Oh, that took a lot longer than what I thought.

Nice mockup @x65943  They're wellm made.

By the way guys, just so you know, at no point I want everyone to copy my profile picture, or to start making silly trends under my name. Hope you understand.

By the way, I used this image to get my previous Toon Link avatars.



Spoiler: Toon Link Faces


----------



## VinsCool (Oct 2, 2017)

x65943 said:


>


Oh my god @Lilith Valentine That's superb


----------



## Beerus (Oct 2, 2017)

could have been better


----------



## BlueFox gui (Oct 2, 2017)

sonic mania is better
also make one with knuckles saying OH NO


----------



## drenal (Oct 2, 2017)

i ain't got one and i can't draw. well shit


----------



## Deleted User (Oct 2, 2017)

I wanna make one for myself but I don't have a proper place to sit so I can draw, nor do I know where my drawing tablet is since we quite literally just moved


----------



## BlueFox gui (Oct 2, 2017)

i draw on 3DS or with mouse
MEN DRAW WITH MOUSE  >: )


----------



## drenal (Oct 2, 2017)

BlueFox gui said:


> i draw on 3DS or with mouse
> MEN DRAW WITH MOUSE  >: )


i can't draw whatsoever, does that count?


----------



## BlueFox gui (Oct 2, 2017)

drenal said:


> i can't draw whatsoever, does that count?

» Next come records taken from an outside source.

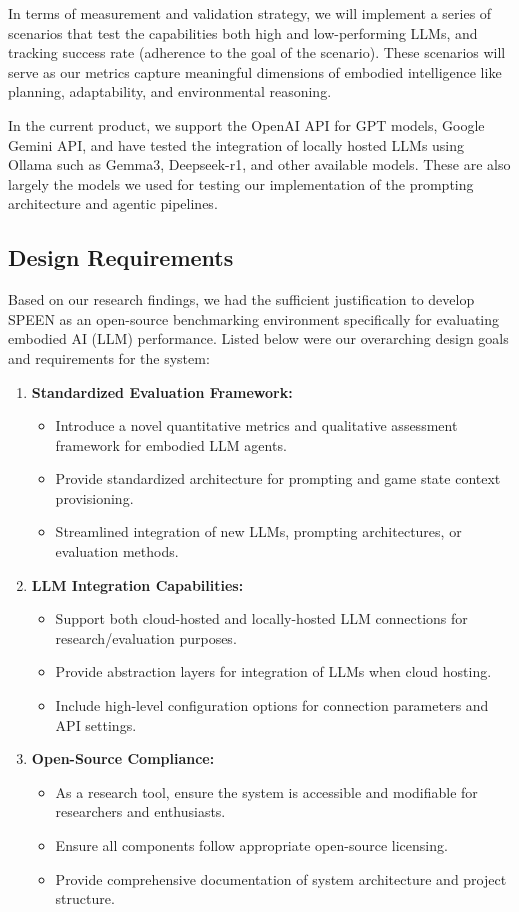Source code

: \documentclass{article}
\begin{document}
In terms of measurement and validation strategy, we will implement a series of scenarios that test the capabilities both high and low-performing LLMs, and tracking success rate (adherence to the goal of the scenario).
These scenarios will serve as our metrics capture meaningful dimensions of embodied intelligence like planning, adaptability, and environmental reasoning.

In the current product, we support the OpenAI API for GPT models, Google Gemini API, and have tested the integration of locally hosted LLMs using Ollama such as Gemma3, Deepseek-r1, and other available models.
These are also largely the models we used for testing our implementation of the prompting architecture and agentic pipelines.

\subsection{Design Requirements}
Based on our research findings, we had the sufficient justification to develop SPEEN as an open-source benchmarking environment specifically for evaluating embodied AI (LLM) performance.
Listed below were our overarching design goals and requirements for the system:
\begin{enumerate}
    \item \textbf{Standardized Evaluation Framework:}
        \begin{itemize}
            \item Introduce a novel quantitative metrics and qualitative assessment framework for embodied LLM agents.
            \item Provide standardized architecture for prompting and game state context provisioning.
            \item Streamlined integration of new LLMs, prompting architectures, or evaluation methods.
        \end{itemize}
    \item \textbf{LLM Integration Capabilities:}
        \begin{itemize}
            \item Support both cloud-hosted and locally-hosted LLM connections for research/evaluation purposes.
            \item Provide abstraction layers for integration of LLMs when cloud hosting.
            \item Include high-level configuration options for connection parameters and API settings.
        \end{itemize}
    \item \textbf{Open-Source Compliance:}
        \begin{itemize}
            \item As a research tool, ensure the system is accessible and modifiable for researchers and enthusiasts.
            \item Ensure all components follow appropriate open-source licensing.
            \item Provide comprehensive documentation of system architecture and project structure.
        \end{itemize}
\end{enumerate}
\end{document}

if you really want to draw, go practice a lot


----------



## drenal (Oct 2, 2017)

BlueFox gui said:


> if you really want to draw, go practice a lot


.-. wow never heard that before


----------



## BlueFox gui (Oct 2, 2017)

drenal said:


> .-. wow never heard that before


sarcasm is fun sometimes, but do you think that doing nothing you will learn how to draw?


----------



## CeeDee (Oct 2, 2017)

shit I can't draw


----------



## BlueFox gui (Oct 2, 2017)

CeeDee said:


> shit I can't draw


I JUST
WHAT THE..
BUT I..
FUC....
>n>
<n<


----------



## VinsCool (Oct 2, 2017)

CeeDee said:


> shit I can't draw


Don't worry, I can't draw either. I'm so pathetic I pay people to draw me.


----------



## BlueFox gui (Oct 2, 2017)

VinsCool said:


> Don't worry, I can't draw either. I'm so pathetic I pay people to draw me.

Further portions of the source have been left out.